Weekly house view | It takes two to TACO
The week in review
The Strait of Hormuz remains closed, and the Iranian regime appears to be playing a long game, with a strategy to maximise economic disruption. This calls into question the so-called TACO theory (Trump Always Chickens Out), which holds that the US president softens or reverses an aggressive policy after a negative market reaction—as happened after his imposition of “Liberation Day” tariffs in 2025. This time, it seems, it takes two to TACO. The way the war ends matters as much as the timing, given the importance to the global economy of oil supplies via the Strait.
China consumes about 90% of Iranian oil exports that can pass through the waterway. So far, oil in transit and storage has filled the gap. But the global economy can only last two to three months without Gulf oil. US President Donald Trump said he wants European and Asian countries, including China, to help open the Strait. WTI crude oil prices rose 8.6% last week.

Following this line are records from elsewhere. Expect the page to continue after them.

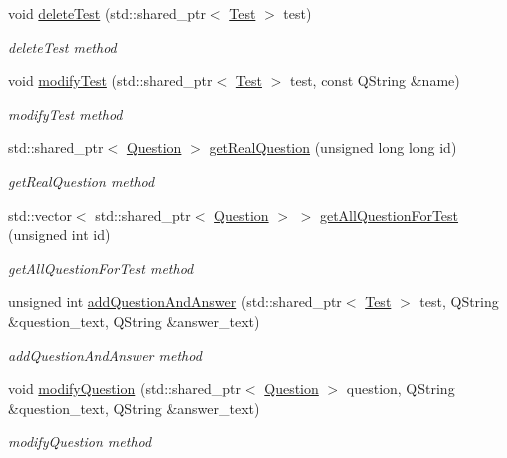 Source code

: \begin{DoxyCompactItemize}
void \hyperlink{class_db_manager_aad9f028c4b4754b1ac8fc133b0030b8e}{delete\+Test} (std\+::shared\+\_\+ptr$<$ \hyperlink{class_test}{Test} $>$ test)
\begin{DoxyCompactList}\small\item\em delete\+Test method \end{DoxyCompactList}\item 
void \hyperlink{class_db_manager_a120137937bb81cd95b4445433b4ededc}{modify\+Test} (std\+::shared\+\_\+ptr$<$ \hyperlink{class_test}{Test} $>$ test, const Q\+String \&name)
\begin{DoxyCompactList}\small\item\em modify\+Test method \end{DoxyCompactList}\item 
std\+::shared\+\_\+ptr$<$ \hyperlink{class_question}{Question} $>$ \hyperlink{class_db_manager_ac703dfee1ede761a035076bdda1afb3a}{get\+Real\+Question} (unsigned long long id)
\begin{DoxyCompactList}\small\item\em get\+Real\+Question method \end{DoxyCompactList}\item 
std\+::vector$<$ std\+::shared\+\_\+ptr$<$ \hyperlink{class_question}{Question} $>$ $>$ \hyperlink{class_db_manager_a1b47ae876255a8aaee2d0cced76c83ab}{get\+All\+Question\+For\+Test} (unsigned int id)
\begin{DoxyCompactList}\small\item\em get\+All\+Question\+For\+Test method \end{DoxyCompactList}\item 
unsigned int \hyperlink{class_db_manager_aeae72a2221c4e01b1e6af1d5fef2facd}{add\+Question\+And\+Answer} (std\+::shared\+\_\+ptr$<$ \hyperlink{class_test}{Test} $>$ test, Q\+String \&question\+\_\+text, Q\+String \&answer\+\_\+text)
\begin{DoxyCompactList}\small\item\em add\+Question\+And\+Answer method \end{DoxyCompactList}\item 
void \hyperlink{class_db_manager_aebcb87dba40f623d380310141714e837}{modify\+Question} (std\+::shared\+\_\+ptr$<$ \hyperlink{class_question}{Question} $>$ question, Q\+String \&question\+\_\+text, Q\+String \&answer\+\_\+text)
\begin{DoxyCompactList}\small\item\em modify\+Question method \end{DoxyCompactList}\item 

\end{DoxyCompactItemize}
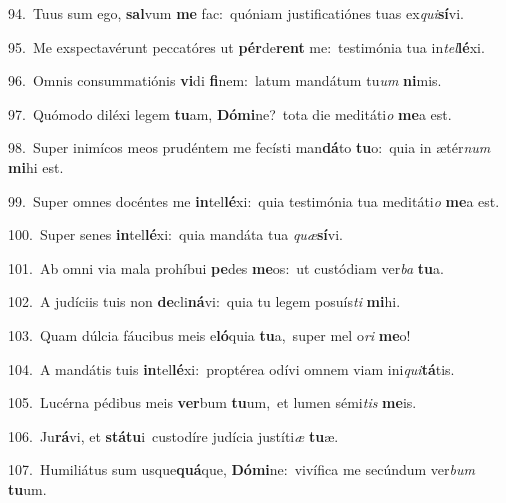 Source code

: {\numbfont\textcolor{\numbcolor}{94.}}~Tuus sum ego, \textbf{sal}\-vum \textbf{me} fac:~\star quóniam justificatiónes tuas ex\-\textit{qui}\-\textbf{sí}vi.\par
{\numbfont\textcolor{\numbcolor}{95.}}~Me exspectavérunt peccatóres ut \textbf{pér}\-de\textbf{rent} me:~\star testimónia tua in\-\textit{tel}\-\textbf{lé}xi.\par
{\numbfont\textcolor{\numbcolor}{96.}}~Omnis consummatiónis \textbf{vi}\-di \textbf{fi}\-nem:~\star latum mandátum tu\textit{um} \textbf{ni}\-mis.\par
{\numbfont\textcolor{\numbcolor}{97.}}~Quómodo diléxi legem \textbf{tu}\-am, \textbf{Dó}\-\textbf{mi}ne?~\star tota die meditáti\textit{o} \textbf{me}\-a est.\par
{\numbfont\textcolor{\numbcolor}{98.}}~Super inimícos meos prudéntem me fecísti man\-\textbf{dá}\-to \textbf{tu}\-o:~\star quia in ætér\textit{num} \textbf{mi}\-hi est.\par
{\numbfont\textcolor{\numbcolor}{99.}}~Super omnes docéntes me \textbf{in}\-tel\-\textbf{lé}\-xi:~\star quia testimónia tua meditáti\textit{o} \textbf{me}\-a est.\par
{\numbfont\textcolor{\numbcolor}{100.}}~Super senes \textbf{in}\-tel\-\textbf{lé}\-xi:~\star quia mandáta tua \textit{quæ}\-\textbf{sí}vi.\par
{\numbfont\textcolor{\numbcolor}{101.}}~Ab omni via mala prohíbui \textbf{pe}\-des \textbf{me}\-os:~\star ut custódiam ver\textit{ba} \textbf{tu}\-a.\par
{\numbfont\textcolor{\numbcolor}{102.}}~A judíciis tuis non \textbf{de}\-cli\-\textbf{ná}\-vi:~\star quia tu legem posuís\textit{ti} \textbf{mi}\-hi.\par
{\numbfont\textcolor{\numbcolor}{103.}}~Quam dúlcia fáucibus meis e\-\textbf{ló}\-quia \textbf{tu}\-a,~\star super mel o\textit{ri} \textbf{me}\-o!\par
{\numbfont\textcolor{\numbcolor}{104.}}~A mandátis tuis \textbf{in}\-tel\-\textbf{lé}\-xi:~\star proptérea odívi omnem viam ini\-\textit{qui}\-\textbf{tá}tis.\par
{\numbfont\textcolor{\numbcolor}{105.}}~Lucérna pédibus meis \textbf{ver}\-bum \textbf{tu}\-um,~\star et lumen sémi\textit{tis} \textbf{me}\-is.\par
{\numbfont\textcolor{\numbcolor}{106.}}~Ju\-\textbf{rá}\-vi, et \textbf{stá}\-\textbf{tu}i~\star custodíre judícia justíti\textit{æ} \textbf{tu}\-æ.\par
{\numbfont\textcolor{\numbcolor}{107.}}~Humiliátus sum usque\-\textbf{quá}\-que, \textbf{Dó}\-\textbf{mi}ne:~\star vivífica me secúndum ver\textit{bum} \textbf{tu}\-um.\par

The S&P 500 fell 1.6%1 (in USD). German Bund yields hit their highest level since October 2023, reflecting higher inflation expectations.
The Iran conflict has driven oil market volatility, with price swings between nearly USD 120 and just above USD 80. Already, Thailand and South Korea have announced caps on fuel prices. In the US, a 30% rise in gasoline prices would offset the fiscal boost from higher tax refunds, both around USD 100 bn.
Quote of the week
India’s foreign minister, S. Jaishankar, said he had been in talks with Iran about allowing shipping to restart through the Strait of Hormuz. “I am at the moment engaged in talking to them and my talking has yielded some results,” he told the Financial Times. “This is ongoing.”
Key data
US fourth quarter GDP was revised lower to 0.7% from 1.4%. Core US CPI, excluding volatile food and energy prices, came in at 2.5% year-over-year for February, unchanged from January. The University of Michigan’s consumer sentiment index fell 1.1 points to 55.5 in the March preliminary report.
China had its highest trade surplus on record in January-February at USD 214 bn (vs USD 179 bn expected). China’s core CPI rose 1.8% year-on-year in February 2026, marking the highest level since March 2019.